Vi uma vez uma pessoa passando mal na sala de espera, pedindo para ser atendida mais rapidadente, ao que a secretária respondeu que tinha sido instruída a dizer que, se alguém passasse mal, deveria buscar um hospital.
Sou uma pessoa sozinha, e me assusta pensar que, se precisar, não tenho um médico a quem ligar e pedir socorro.
Estou há anos buscando um médico de família – alguém em que possa confiar e ter uma relação não apenas profissional, mas também humana. Que me veja não apenas como uma máquina em funcionamento, mas como uma pessoa, em múltiplos aspectos. Que tenha um olhar aberto a essas relações entre corpo, mente e espírito (será pedir demais?) Mas, principalmente, um médico com o qual eu possa contar e que possa me acompanhar ao longo da minha vida.
Este artigo é espetacular!

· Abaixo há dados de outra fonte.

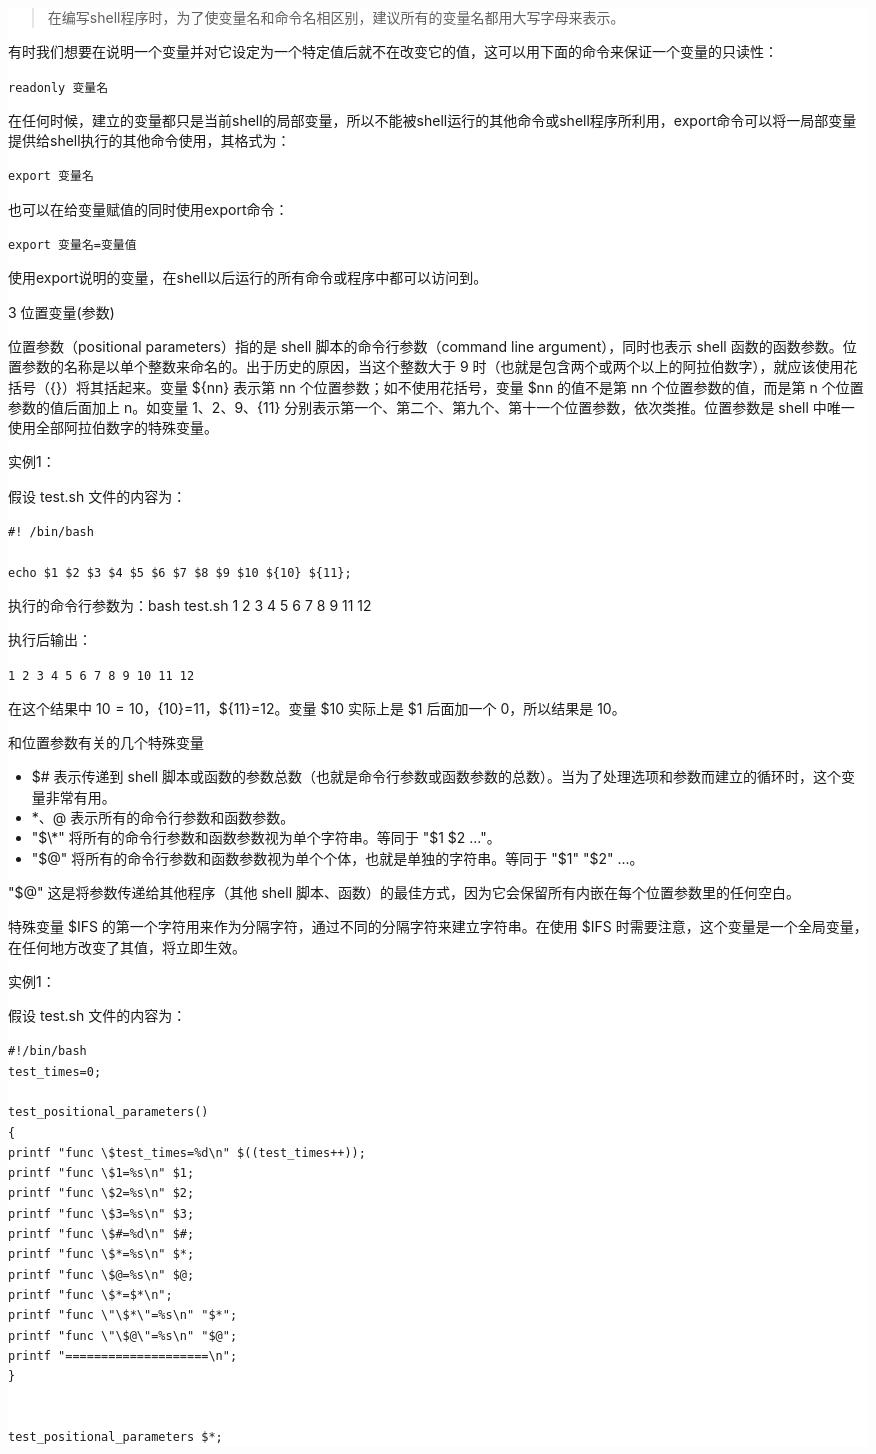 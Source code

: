 > 在编写shell程序时，为了使变量名和命令名相区别，建议所有的变量名都用大写字母来表示。

有时我们想要在说明一个变量并对它设定为一个特定值后就不在改变它的值，这可以用下面的命令来保证一个变量的只读性：

    readonly 变量名
在任何时候，建立的变量都只是当前shell的局部变量，所以不能被shell运行的其他命令或shell程序所利用，export命令可以将一局部变量提供给shell执行的其他命令使用，其格式为：

    export 变量名
也可以在给变量赋值的同时使用export命令：

    export 变量名=变量值
使用export说明的变量，在shell以后运行的所有命令或程序中都可以访问到。


3 位置变量(参数)

位置参数（positional parameters）指的是 shell 脚本的命令行参数（command line argument），同时也表示 shell 函数的函数参数。位置参数的名称是以单个整数来命名的。出于历史的原因，当这个整数大于 9 时（也就是包含两个或两个以上的阿拉伯数字），就应该使用花括号（{}）将其括起来。变量 ${nn} 表示第 nn 个位置参数；如不使用花括号，变量 $nn 的值不是第 nn 个位置参数的值，而是第 n 个位置参数的值后面加上 n。如变量 $1、$2、$9、${11} 分别表示第一个、第二个、第九个、第十一个位置参数，依次类推。位置参数是 shell 中唯一使用全部阿拉伯数字的特殊变量。

实例1：

假设 test.sh 文件的内容为：
```shell
#! /bin/bash

echo $1 $2 $3 $4 $5 $6 $7 $8 $9 $10 ${10} ${11};
```
执行的命令行参数为：bash test.sh 1 2 3 4 5 6 7 8 9 11 12

执行后输出：

    1 2 3 4 5 6 7 8 9 10 11 12

在这个结果中 $10=10，${10}=11，${11}=12。变量 $10 实际上是 $1 后面加一个 0，所以结果是 10。


和位置参数有关的几个特殊变量
* $# 表示传递到 shell 脚本或函数的参数总数（也就是命令行参数或函数参数的总数）。当为了处理选项和参数而建立的循环时，这个变量非常有用。
* $* 、$@ 表示所有的命令行参数和函数参数。
* "$\*" 将所有的命令行参数和函数参数视为单个字符串。等同于 "$1 $2 ..."。
* "$@" 将所有的命令行参数和函数参数视为单个个体，也就是单独的字符串。等同于 "$1" "$2" ...。

"$@" 这是将参数传递给其他程序（其他 shell 脚本、函数）的最佳方式，因为它会保留所有内嵌在每个位置参数里的任何空白。

特殊变量 $IFS 的第一个字符用来作为分隔字符，通过不同的分隔字符来建立字符串。在使用 $IFS 时需要注意，这个变量是一个全局变量，在任何地方改变了其值，将立即生效。
 

实例1：

假设 test.sh 文件的内容为：
```shell
#!/bin/bash
test_times=0;

test_positional_parameters()
{
printf "func \$test_times=%d\n" $((test_times++));
printf "func \$1=%s\n" $1;
printf "func \$2=%s\n" $2;
printf "func \$3=%s\n" $3;
printf "func \$#=%d\n" $#;
printf "func \$*=%s\n" $*;
printf "func \$@=%s\n" $@;
printf "func \$*=$*\n";
printf "func \"\$*\"=%s\n" "$*";
printf "func \"\$@\"=%s\n" "$@";
printf "====================\n";
}


test_positional_parameters $*;
``` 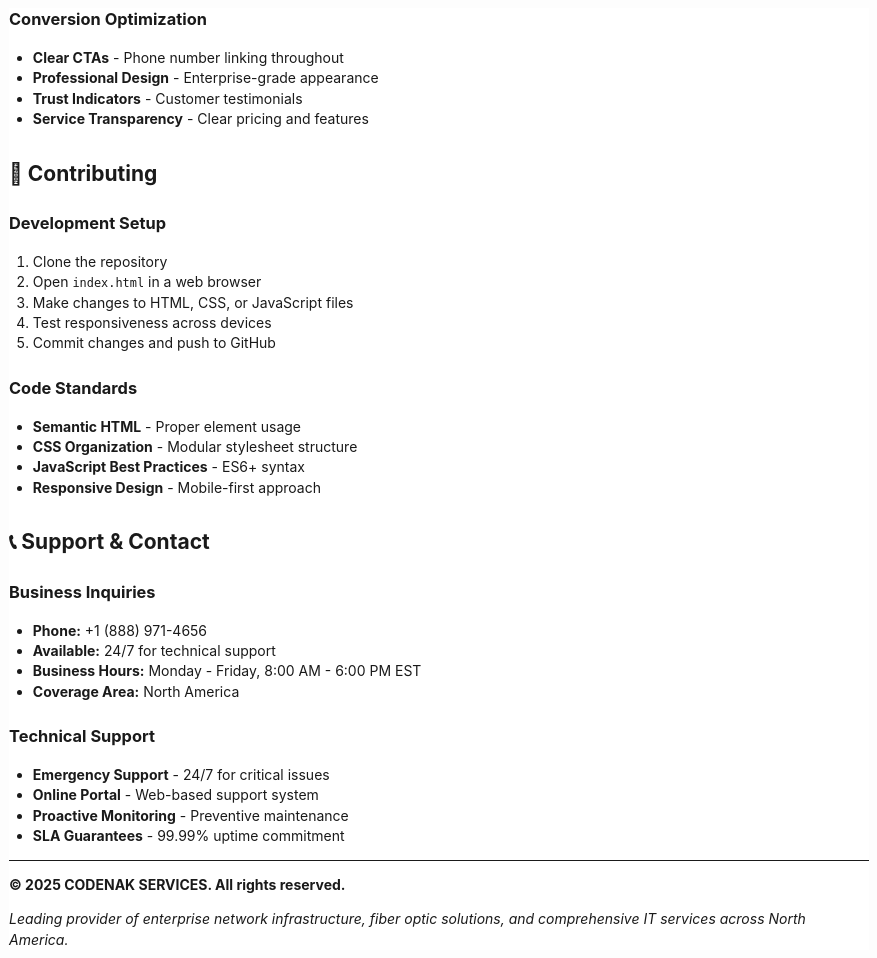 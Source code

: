 ### Conversion Optimization
- **Clear CTAs** - Phone number linking throughout
- **Professional Design** - Enterprise-grade appearance
- **Trust Indicators** - Customer testimonials
- **Service Transparency** - Clear pricing and features

## 🤝 Contributing

### Development Setup
1. Clone the repository
2. Open `index.html` in a web browser
3. Make changes to HTML, CSS, or JavaScript files
4. Test responsiveness across devices
5. Commit changes and push to GitHub

### Code Standards
- **Semantic HTML** - Proper element usage
- **CSS Organization** - Modular stylesheet structure
- **JavaScript Best Practices** - ES6+ syntax
- **Responsive Design** - Mobile-first approach

## 📞 Support & Contact

### Business Inquiries
- **Phone:** +1 (888) 971-4656
- **Available:** 24/7 for technical support
- **Business Hours:** Monday - Friday, 8:00 AM - 6:00 PM EST
- **Coverage Area:** North America

### Technical Support
- **Emergency Support** - 24/7 for critical issues
- **Online Portal** - Web-based support system
- **Proactive Monitoring** - Preventive maintenance
- **SLA Guarantees** - 99.99% uptime commitment

---

**© 2025 CODENAK SERVICES. All rights reserved.**

*Leading provider of enterprise network infrastructure, fiber optic solutions, and comprehensive IT services across North America.*
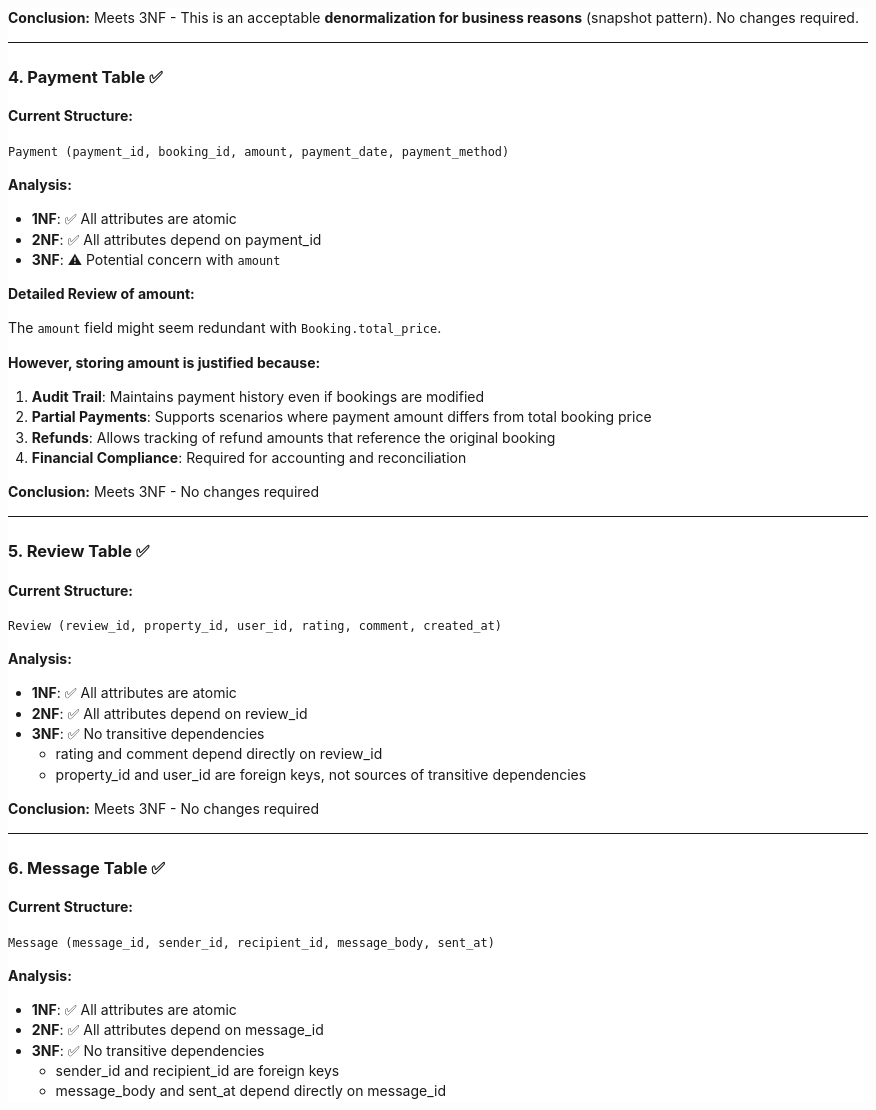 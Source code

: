 **Conclusion:** Meets 3NF - This is an acceptable **denormalization for business reasons** (snapshot pattern). No changes required.

---

### 4. Payment Table ✅

**Current Structure:**
```
Payment (payment_id, booking_id, amount, payment_date, payment_method)
```

**Analysis:**
- **1NF**: ✅ All attributes are atomic
- **2NF**: ✅ All attributes depend on payment_id
- **3NF**: ⚠️ Potential concern with `amount`

**Detailed Review of amount:**

The `amount` field might seem redundant with `Booking.total_price`.

**However, storing amount is justified because:**

1. **Audit Trail**: Maintains payment history even if bookings are modified
2. **Partial Payments**: Supports scenarios where payment amount differs from total booking price
3. **Refunds**: Allows tracking of refund amounts that reference the original booking
4. **Financial Compliance**: Required for accounting and reconciliation

**Conclusion:** Meets 3NF - No changes required

---

### 5. Review Table ✅

**Current Structure:**
```
Review (review_id, property_id, user_id, rating, comment, created_at)
```

**Analysis:**
- **1NF**: ✅ All attributes are atomic
- **2NF**: ✅ All attributes depend on review_id
- **3NF**: ✅ No transitive dependencies
  - rating and comment depend directly on review_id
  - property_id and user_id are foreign keys, not sources of transitive dependencies

**Conclusion:** Meets 3NF - No changes required

---

### 6. Message Table ✅

**Current Structure:**
```
Message (message_id, sender_id, recipient_id, message_body, sent_at)
```

**Analysis:**
- **1NF**: ✅ All attributes are atomic
- **2NF**: ✅ All attributes depend on message_id
- **3NF**: ✅ No transitive dependencies
  - sender_id and recipient_id are foreign keys
  - message_body and sent_at depend directly on message_id
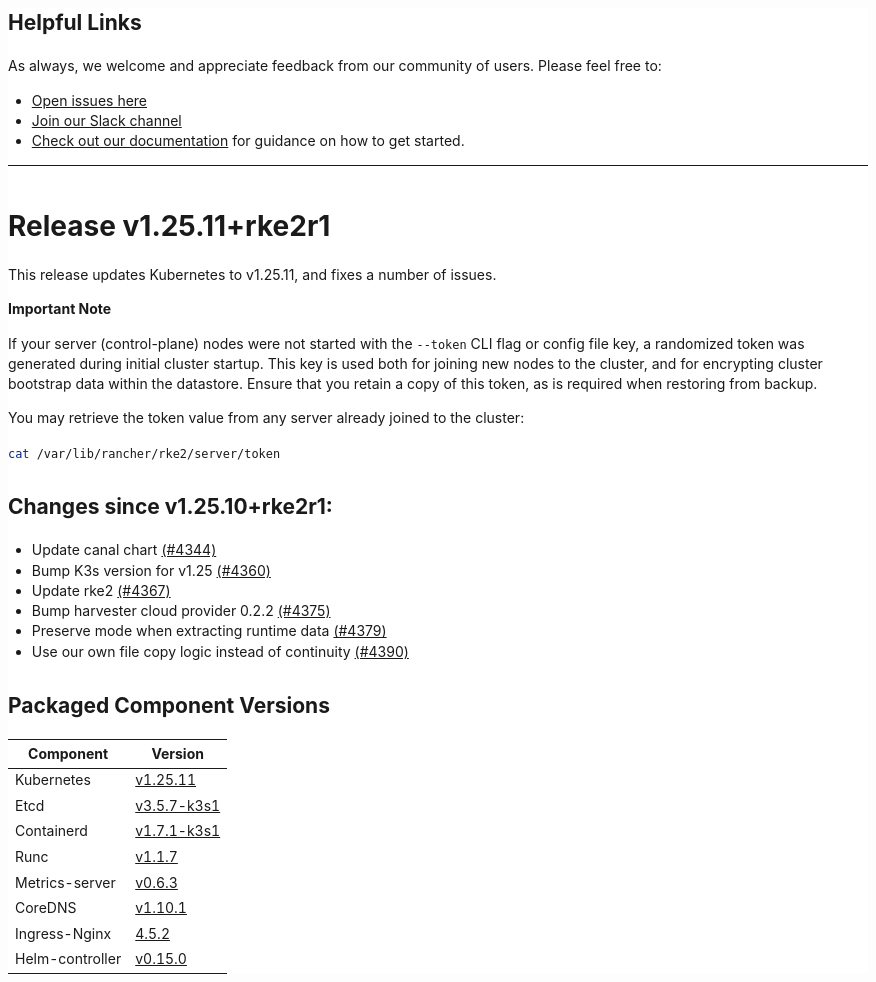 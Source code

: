 ## Helpful Links

As always, we welcome and appreciate feedback from our community of users. Please feel free to:
- [Open issues here](https://github.com/rancher/rke2/issues/new)
- [Join our Slack channel](https://slack.rancher.io/)
- [Check out our documentation](https://docs.rke2.io) for guidance on how to get started.
-----
# Release v1.25.11+rke2r1


This release updates Kubernetes to v1.25.11, and fixes a number of issues.

**Important Note**

If your server (control-plane) nodes were not started with the `--token` CLI flag or config file key, a randomized token was generated during initial cluster startup. This key is used both for joining new nodes to the cluster, and for encrypting cluster bootstrap data within the datastore. Ensure that you retain a copy of this token, as is required when restoring from backup.

You may retrieve the token value from any server already joined to the cluster:
```bash
cat /var/lib/rancher/rke2/server/token
```

## Changes since v1.25.10+rke2r1:

* Update canal chart [(#4344)](https://github.com/rancher/rke2/pull/4344)
* Bump K3s version for v1.25 [(#4360)](https://github.com/rancher/rke2/pull/4360)
* Update rke2 [(#4367)](https://github.com/rancher/rke2/pull/4367)
* Bump harvester cloud provider 0.2.2 [(#4375)](https://github.com/rancher/rke2/pull/4375)
* Preserve mode when extracting runtime data [(#4379)](https://github.com/rancher/rke2/pull/4379)
* Use our own file copy logic instead of continuity [(#4390)](https://github.com/rancher/rke2/pull/4390)

## Packaged Component Versions
| Component       | Version                                                                                           |
| --------------- | ------------------------------------------------------------------------------------------------- |
| Kubernetes      | [v1.25.11](https://github.com/kubernetes/kubernetes/blob/master/CHANGELOG/CHANGELOG-1.25.md#v12511) |
| Etcd            | [v3.5.7-k3s1](https://github.com/k3s-io/etcd/releases/tag/v3.5.7-k3s1)                       |
| Containerd      | [v1.7.1-k3s1](https://github.com/k3s-io/containerd/releases/tag/v1.7.1-k3s1)                      |
| Runc            | [v1.1.7](https://github.com/opencontainers/runc/releases/tag/v1.1.7)                              |
| Metrics-server  | [v0.6.3](https://github.com/kubernetes-sigs/metrics-server/releases/tag/v0.6.3)                   |
| CoreDNS         | [v1.10.1](https://github.com/coredns/coredns/releases/tag/v1.10.1)                                  |
| Ingress-Nginx   | [4.5.2](https://github.com/kubernetes/ingress-nginx/releases/tag/helm-chart-4.5.2)                                  |
| Helm-controller | [v0.15.0](https://github.com/k3s-io/helm-controller/releases/tag/v0.15.0)                         |
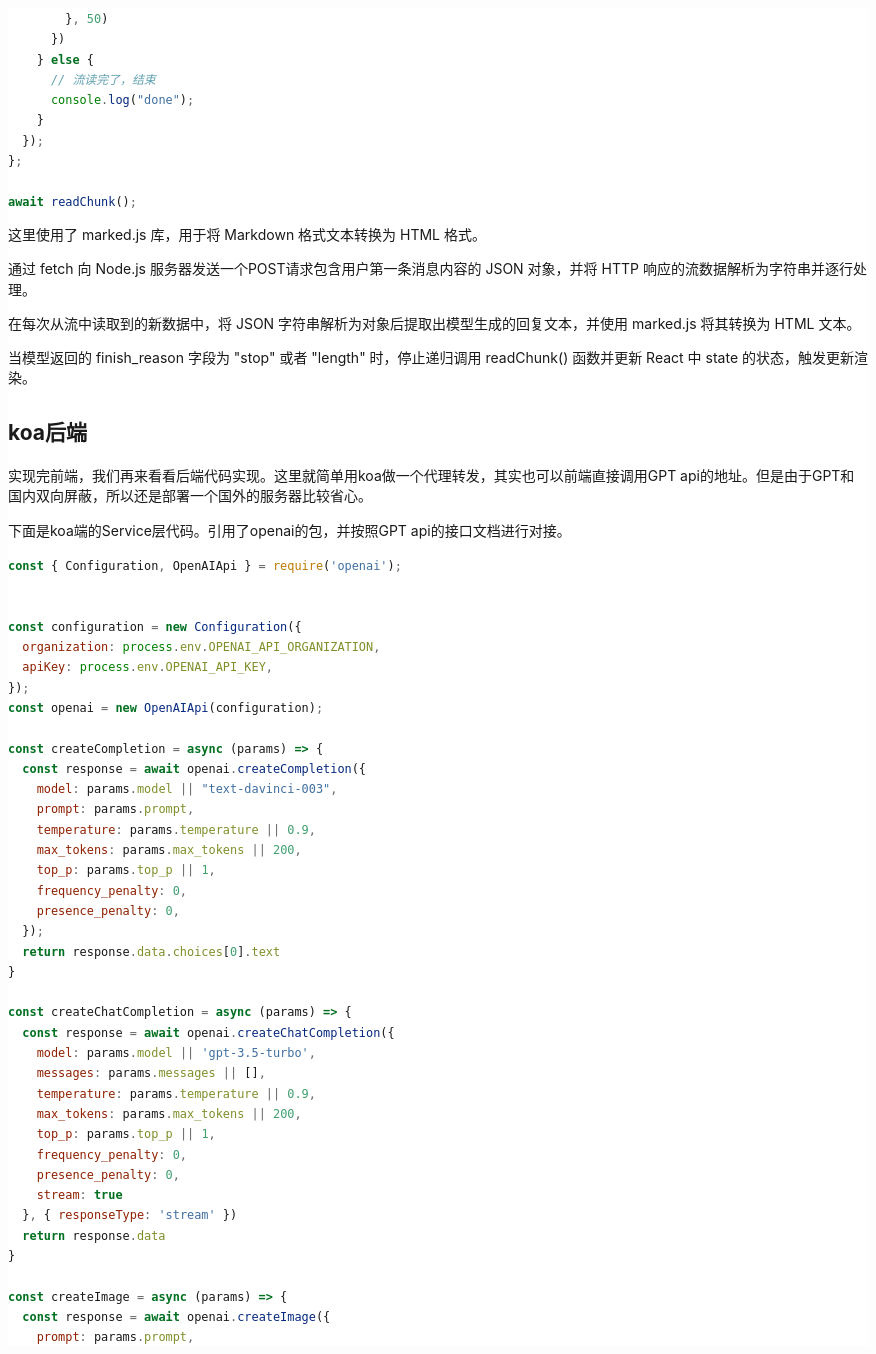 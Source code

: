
 ```javascript
        }, 50)
      })
    } else {
      // 流读完了，结束
      console.log("done");
    }
  });
};

await readChunk();
```

这里使用了 marked.js 库，用于将 Markdown 格式文本转换为 HTML 格式。

通过 fetch 向 Node.js 服务器发送一个POST请求包含用户第一条消息内容的 JSON 对象，并将 HTTP 响应的流数据解析为字符串并逐行处理。

在每次从流中读取到的新数据中，将 JSON 字符串解析为对象后提取出模型生成的回复文本，并使用 marked.js 将其转换为 HTML 文本。

当模型返回的 finish_reason 字段为 "stop" 或者 "length" 时，停止递归调用 readChunk() 函数并更新 React 中 state 的状态，触发更新渲染。

## koa后端
实现完前端，我们再来看看后端代码实现。这里就简单用koa做一个代理转发，其实也可以前端直接调用GPT api的地址。但是由于GPT和国内双向屏蔽，所以还是部署一个国外的服务器比较省心。

下面是koa端的Service层代码。引用了openai的包，并按照GPT api的接口文档进行对接。

```javascript
const { Configuration, OpenAIApi } = require('openai');


const configuration = new Configuration({
  organization: process.env.OPENAI_API_ORGANIZATION,
  apiKey: process.env.OPENAI_API_KEY,
});
const openai = new OpenAIApi(configuration);

const createCompletion = async (params) => {
  const response = await openai.createCompletion({
    model: params.model || "text-davinci-003",
    prompt: params.prompt,
    temperature: params.temperature || 0.9,
    max_tokens: params.max_tokens || 200,
    top_p: params.top_p || 1,
    frequency_penalty: 0,
    presence_penalty: 0,
  });
  return response.data.choices[0].text
}

const createChatCompletion = async (params) => {
  const response = await openai.createChatCompletion({
    model: params.model || 'gpt-3.5-turbo',
    messages: params.messages || [],
    temperature: params.temperature || 0.9,
    max_tokens: params.max_tokens || 200,
    top_p: params.top_p || 1,
    frequency_penalty: 0,
    presence_penalty: 0,
    stream: true
  }, { responseType: 'stream' })
  return response.data
}

const createImage = async (params) => {
  const response = await openai.createImage({
    prompt: params.prompt,
```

Total identificação com uma pessoa da minha família e com tudo que penso sobre a medicina atual.
Uma amiga entregou-me esta matéria, retirada de uma revista e achei espetacular! Emprestei para uma outra amiga, que adorou também, mas a empregada jogou fora e ela ficou muito constrangida. Agora fiquei feliz em recuperar a matéria aqui no site.
Parabéns!
Querida Lourdes, como você escreve bem! Será que isso também é obra do doutor Zambon? Brincadeirinha. Sei que não é. Obrigado pelo comentário.
Luis, eu tenho meio século de existência e, provavelmente por isso, eu tive um médico de família. Nasci e morei até a juventude em São Caetano e desde que me conheço por gente éramos atendidos pelo dr. Zambon (acho que ele não tem nada a ver com um famoso laboratório homônimo). Fui uma criança normal, comum, que teve catapora, sarampo, tosse comprida e caxumba. Bebi Biotônico Fontoura, Leite de Magnésia Bisurada, Emulsão de Scott…e o dr. Zambon ia lá em casa com sua maleta preta, aplicava injeção, conversava, ficava horas. Me intrigava pq nunca vi meu pai pagá-lo (depois descobri que ele ia até o consultório que ficava no centro da cidade acertar a conta. Dr. Zambon chegava de táxi. O Táxi ficava lá na porta esperando. Eu achava muito chique. Dr. Zambon aconselhou minha mãe, a não guardar mágoas e ressentimentos há mais de trinta anos, quando ninguém falava em doenças psicossomáticas. Ele recuperou minha mãe de uma depressão pós-viuvez com vitaminas naturais, atividade física (mandou ela viajar com as amigas) e boa alimentação (falou pra ela deixar de ser preguiçosa e comer, nem quem fosse numa pensão, já que ela não gostava muito de cozinhar, imagina, isso há quase 30 anos!). Ela seguiu seus conselhos. Logo depois ele morreu. Nunca mais vi um médico entrar na casa dela (eu já estava casada). Quando precisou, a gente a levava nos hospitais e mesmo pagando caros planos de saúde, eu a vi, bem debilitada, ficar horas sentadinha num banco duro e gelado aguardando ser atendida por um recém-formado que a enchia de exames desconfortáveis e constrangedores. Um dia ela falou: Chega, não faço mais exame nenhum. E não fez. Eu jé morava em Boituva, nessa época e lá eu tive um médico de família, o dr. Paulo. Ela adotou o dr. Paulo mais do que depressa. Morreu lá, em Boituva, porque confiava nele.Tinha ido pra uma consulta de rotina. Ficou. Bjo Lulu!